Of course, the wife is the first suspect, but Elle is sure it wasn’t her. And we know it wasn’t Elle, getting the story through her eyes only. Even the detective is sure that Elle didn’t do it. So, we’re left with various other members of the family who all have some sort of motive to kill the victim.

I do think the ending is a little obvious, but then this is an Agatha Christie-style book. Don’t some of them end up with a bit of an obvious turn, especially when you read more of them?

Is the novel good?

Personally, I thoroughly enjoyed it. While the ending was on the predictable side, that didn’t mean I didn’t enjoy going through the story.

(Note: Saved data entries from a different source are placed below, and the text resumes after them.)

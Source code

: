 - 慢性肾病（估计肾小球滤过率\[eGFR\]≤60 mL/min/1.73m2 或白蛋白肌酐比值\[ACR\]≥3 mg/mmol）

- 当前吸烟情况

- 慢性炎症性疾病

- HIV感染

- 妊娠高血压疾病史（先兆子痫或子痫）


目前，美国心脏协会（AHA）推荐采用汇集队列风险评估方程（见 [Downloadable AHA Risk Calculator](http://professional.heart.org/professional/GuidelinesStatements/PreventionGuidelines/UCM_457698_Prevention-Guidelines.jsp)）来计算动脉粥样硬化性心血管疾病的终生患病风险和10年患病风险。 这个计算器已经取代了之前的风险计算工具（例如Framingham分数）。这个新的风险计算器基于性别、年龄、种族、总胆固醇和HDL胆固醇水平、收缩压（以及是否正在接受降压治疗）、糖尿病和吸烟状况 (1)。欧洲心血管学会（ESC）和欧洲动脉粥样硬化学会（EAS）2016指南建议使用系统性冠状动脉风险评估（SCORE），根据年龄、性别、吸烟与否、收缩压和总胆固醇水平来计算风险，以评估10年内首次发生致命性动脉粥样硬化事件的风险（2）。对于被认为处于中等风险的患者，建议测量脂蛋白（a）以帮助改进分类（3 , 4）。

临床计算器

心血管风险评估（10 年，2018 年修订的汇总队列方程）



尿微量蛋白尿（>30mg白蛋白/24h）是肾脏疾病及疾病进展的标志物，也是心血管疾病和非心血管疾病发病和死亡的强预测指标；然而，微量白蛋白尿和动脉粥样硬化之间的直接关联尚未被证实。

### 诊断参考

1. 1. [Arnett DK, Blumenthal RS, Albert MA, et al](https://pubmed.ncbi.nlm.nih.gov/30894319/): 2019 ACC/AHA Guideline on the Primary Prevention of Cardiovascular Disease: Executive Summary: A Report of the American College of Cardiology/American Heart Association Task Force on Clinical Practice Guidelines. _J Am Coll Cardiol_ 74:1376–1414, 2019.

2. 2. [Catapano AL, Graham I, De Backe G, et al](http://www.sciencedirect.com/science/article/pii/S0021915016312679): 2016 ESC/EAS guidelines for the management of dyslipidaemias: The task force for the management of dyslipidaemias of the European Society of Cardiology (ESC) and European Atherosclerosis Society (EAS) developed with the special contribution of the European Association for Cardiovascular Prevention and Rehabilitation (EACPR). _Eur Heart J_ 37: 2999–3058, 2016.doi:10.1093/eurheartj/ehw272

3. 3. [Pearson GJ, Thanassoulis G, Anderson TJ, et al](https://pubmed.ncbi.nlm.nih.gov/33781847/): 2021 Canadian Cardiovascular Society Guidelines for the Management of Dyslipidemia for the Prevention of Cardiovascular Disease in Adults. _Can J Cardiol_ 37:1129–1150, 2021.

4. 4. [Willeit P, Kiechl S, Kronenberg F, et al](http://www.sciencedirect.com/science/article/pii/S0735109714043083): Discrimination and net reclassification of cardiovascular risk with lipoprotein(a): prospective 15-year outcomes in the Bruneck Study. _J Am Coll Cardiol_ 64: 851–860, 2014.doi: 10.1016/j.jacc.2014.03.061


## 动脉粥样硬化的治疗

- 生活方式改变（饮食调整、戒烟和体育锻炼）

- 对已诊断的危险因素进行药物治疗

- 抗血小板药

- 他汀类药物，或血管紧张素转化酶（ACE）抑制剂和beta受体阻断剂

It became one of those that I read from start to finish within the space of a few days. Had I started it at the weekend, I’d have read through more of it faster!

It offers plenty of character development for Elle. We get to see her relationship with various other characters shift, although I did feel the need to learn a little more about some of the other characters, especially the victim’s wife.

The story is also full of Scottish traditions and culture. It’s probably not as much as I’d like coming off the Outlander books, but it’s enough to set the tone for the story. It’s the culture and traditions that make the location so important and is the reason for Elle being at the family dinner in the first place.

Elle is a likable character, which certainly helps the story move forward. She’s not perfect, with a very checkered past, and that makes her all the more likable. She feels grounded and relatable, although I do still have to question how everyone is just so sure that Elle had nothing to do with the murder, especially considering she found the body!

One of the things I adored the most about it is that it is an easy, cozy murder mystery. I’ve got into a rough spot with the pandemic and what it’s caused for life, and some of the novels that I’ve ended up with have just raised my anxiety or reminded me of the bad. Thou Shalt Not Kilt is one of those novels that I was able to fully escape into, and I appreciated that.